In his Ars navigativa spiritualis, Galvano writes of a serious illness and his belief that he owed his recovery to divine intervention. In his Liber sancti passagii, which he wrote between 1291 and 1295 and dedicated to King Philip IV of France, he refers to financial troubles. He presumably hoped for patronage from Philip, but did not get it. He appears to have gone to Rome for the Jubilee of 1300. He received patronage from two cardinals, Luca Fieschi and Pietro Valeriani Duraguerra. In 1303, he submitted a collection of theological writings to Pope Boniface VIII for scrutiny.

The date of Galvano's death is unknown. A document of 4 April 1312 refers to Iacopina as a widow. He probably died in Genoa not long before that date.

==Works==

Galvano is shown presenting a copy of his writings to Pope Boniface in both Paris 3181 (top) and the Vatican manuscript (bottom). In the former he is depicted correctly as a layman, but in the latter erroneously as a monk.

Galvano da Levanto wrote at least 18 distinct works, all in Latin and most of them short. They did not see a wide diffusion and are preserved in just four manuscripts. Most survive in single copies. By manuscript, his surviving works are:

- Paris, Bibliothèque nationale de France, Nouv. acq. lat. 669
  1. Liber sancti passagii christicolarum contra Sarracenos pro recuperatione Terre Sancte

- Vatican City, Apostolic Library, Lat. 2463
  1. Thesaurus corporalis prelatorum ecclesie Dei et magnatum fidelium contra nocumentum digestionis stomachi
  2. Remedium salutare contra catarrum
  3. Liber paleofilon curatius langoris articulorum multiplicis dolorosi Galuani
  4. Salutare carisma ex sacra scriptura

- Berlin, Staatsbibliothek Preußischer Kulturbesitz, Lat. quart. 773
  1. Chrisma sanatiuum tremoris cordis
  2. Liber saluatoris contra morbum caducum
  3. Liber doctrine curatiue langoris leprosi

- Paris, Bibliothèque nationale de France, Lat. 3181
  1. Ars navigativa spiritualis
  2. Liber fabrice corporis mistici et regiminis eius relati ad caput quod est Christus Dominus a quo totum corpus misticum quod est Ecclesia recipit motum et sensum (Boniface VIII)
  3. Liber neophytus spiritualis thesauri indulgentiarum sanctissimi papae Bonifatii VIII
  4. Neophyta doctrina de inferno, purgatorio et paradiso
  5. Liber de amando Deum
  6. Liber doctrine agni immaculati Iehsu Christi
  7. Tractatus alphabeti Christiphere Marie
  8. Thesaurus religiose paupertatis
  9. Liber contemplationis neophyte de gratia Dei gradiens super corpus humanum et eius regimen conservativum et curativum
  10. Tyriaca mortis spiritualis gradiens super tyriacam medicorum

Paris 3181 may be an autograph.
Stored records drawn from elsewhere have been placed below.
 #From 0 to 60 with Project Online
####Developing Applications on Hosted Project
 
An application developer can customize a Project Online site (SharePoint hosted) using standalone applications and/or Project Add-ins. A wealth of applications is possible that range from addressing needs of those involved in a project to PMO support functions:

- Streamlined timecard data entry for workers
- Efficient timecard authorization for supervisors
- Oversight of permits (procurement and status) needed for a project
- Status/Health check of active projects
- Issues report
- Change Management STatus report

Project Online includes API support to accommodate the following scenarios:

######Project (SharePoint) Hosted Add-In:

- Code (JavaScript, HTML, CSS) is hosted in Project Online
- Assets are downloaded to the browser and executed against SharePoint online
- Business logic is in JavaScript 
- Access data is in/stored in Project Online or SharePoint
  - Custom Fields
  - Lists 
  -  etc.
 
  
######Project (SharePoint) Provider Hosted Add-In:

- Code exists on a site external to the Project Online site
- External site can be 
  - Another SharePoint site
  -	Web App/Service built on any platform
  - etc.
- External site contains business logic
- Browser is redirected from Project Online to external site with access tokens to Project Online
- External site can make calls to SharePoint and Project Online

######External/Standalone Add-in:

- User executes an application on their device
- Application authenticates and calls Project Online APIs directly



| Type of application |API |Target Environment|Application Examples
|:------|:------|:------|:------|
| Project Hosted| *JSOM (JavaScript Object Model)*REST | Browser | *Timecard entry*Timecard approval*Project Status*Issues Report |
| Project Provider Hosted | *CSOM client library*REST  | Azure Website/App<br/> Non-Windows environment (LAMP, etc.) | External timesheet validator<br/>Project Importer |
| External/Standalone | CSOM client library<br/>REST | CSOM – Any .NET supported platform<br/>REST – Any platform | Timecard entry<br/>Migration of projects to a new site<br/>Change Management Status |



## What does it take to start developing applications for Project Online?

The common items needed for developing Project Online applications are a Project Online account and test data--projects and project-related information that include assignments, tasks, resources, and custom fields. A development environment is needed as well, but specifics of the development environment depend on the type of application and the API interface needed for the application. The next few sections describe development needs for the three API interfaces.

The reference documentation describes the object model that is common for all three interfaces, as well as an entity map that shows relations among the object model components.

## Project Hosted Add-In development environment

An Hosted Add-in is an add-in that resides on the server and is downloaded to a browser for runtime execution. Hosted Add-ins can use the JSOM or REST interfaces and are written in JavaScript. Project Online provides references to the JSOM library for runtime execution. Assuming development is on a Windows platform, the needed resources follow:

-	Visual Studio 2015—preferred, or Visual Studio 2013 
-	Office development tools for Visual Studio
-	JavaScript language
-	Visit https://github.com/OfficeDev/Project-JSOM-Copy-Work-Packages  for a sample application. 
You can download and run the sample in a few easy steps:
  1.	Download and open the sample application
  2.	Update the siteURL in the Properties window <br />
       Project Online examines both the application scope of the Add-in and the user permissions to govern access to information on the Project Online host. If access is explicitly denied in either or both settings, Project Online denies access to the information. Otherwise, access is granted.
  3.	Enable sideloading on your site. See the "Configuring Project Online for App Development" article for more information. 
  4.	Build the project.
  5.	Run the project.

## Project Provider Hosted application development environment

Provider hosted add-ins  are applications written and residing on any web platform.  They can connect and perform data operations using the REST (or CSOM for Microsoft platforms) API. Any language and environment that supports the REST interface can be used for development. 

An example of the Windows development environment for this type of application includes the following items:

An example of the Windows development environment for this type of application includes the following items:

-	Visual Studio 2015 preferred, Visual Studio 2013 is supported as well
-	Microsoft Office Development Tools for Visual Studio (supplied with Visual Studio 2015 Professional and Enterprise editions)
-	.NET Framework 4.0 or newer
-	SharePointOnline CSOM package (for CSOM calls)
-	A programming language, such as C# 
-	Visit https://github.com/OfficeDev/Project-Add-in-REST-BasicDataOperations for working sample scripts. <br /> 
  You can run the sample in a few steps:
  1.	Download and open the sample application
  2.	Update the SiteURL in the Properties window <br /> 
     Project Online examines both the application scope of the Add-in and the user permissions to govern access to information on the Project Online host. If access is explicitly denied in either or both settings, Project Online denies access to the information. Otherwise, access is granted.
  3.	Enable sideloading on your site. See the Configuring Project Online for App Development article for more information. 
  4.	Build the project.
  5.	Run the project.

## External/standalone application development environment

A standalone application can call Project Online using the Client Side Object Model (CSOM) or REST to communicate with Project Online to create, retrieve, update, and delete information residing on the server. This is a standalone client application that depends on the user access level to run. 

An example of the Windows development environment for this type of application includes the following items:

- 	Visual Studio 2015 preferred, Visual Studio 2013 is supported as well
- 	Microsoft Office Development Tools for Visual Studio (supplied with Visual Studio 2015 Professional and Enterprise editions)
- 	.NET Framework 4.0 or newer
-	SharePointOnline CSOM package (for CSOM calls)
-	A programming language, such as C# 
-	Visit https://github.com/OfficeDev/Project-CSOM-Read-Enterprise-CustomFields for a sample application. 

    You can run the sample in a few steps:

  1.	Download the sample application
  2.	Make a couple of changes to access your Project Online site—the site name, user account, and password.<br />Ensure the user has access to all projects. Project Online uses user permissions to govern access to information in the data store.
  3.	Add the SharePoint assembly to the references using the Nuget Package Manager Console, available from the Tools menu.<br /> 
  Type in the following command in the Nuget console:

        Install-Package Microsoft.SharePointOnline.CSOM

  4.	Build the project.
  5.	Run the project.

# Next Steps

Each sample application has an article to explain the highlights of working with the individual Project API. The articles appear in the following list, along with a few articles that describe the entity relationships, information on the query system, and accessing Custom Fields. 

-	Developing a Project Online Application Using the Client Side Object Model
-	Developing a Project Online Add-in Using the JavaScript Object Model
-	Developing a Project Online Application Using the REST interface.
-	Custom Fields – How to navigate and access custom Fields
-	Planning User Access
It contains the works submitted to the pope in 1303 and was catalogued in the papal library in 1311. The Vatican manuscript is a presentation copy intended for Pope Boniface. It includes a presentation miniature showing a kneeling Galvano presenting his book to a seated Boniface surrounded by twelve prelates. Paris 669 and the Berlin manuscript are from the 15th century. The surviving manuscripts are interconnected. The Berlin manuscript refers to the Liber contemplationis (in Paris 3181) and the Vatican manuscript to the Liber doctrine (in Berlin). Other manuscripts of Galvano's works are listed in the papal catalogues of 1295, 1311 and 1399. One lost work by Galvano is known, the Liber manu Dei contra calculosum languorem sanctissimo pape Bonifatii VIII intitulato. Like the Liber neophytus and Liber fabrice, it was dedicated to Boniface VIII.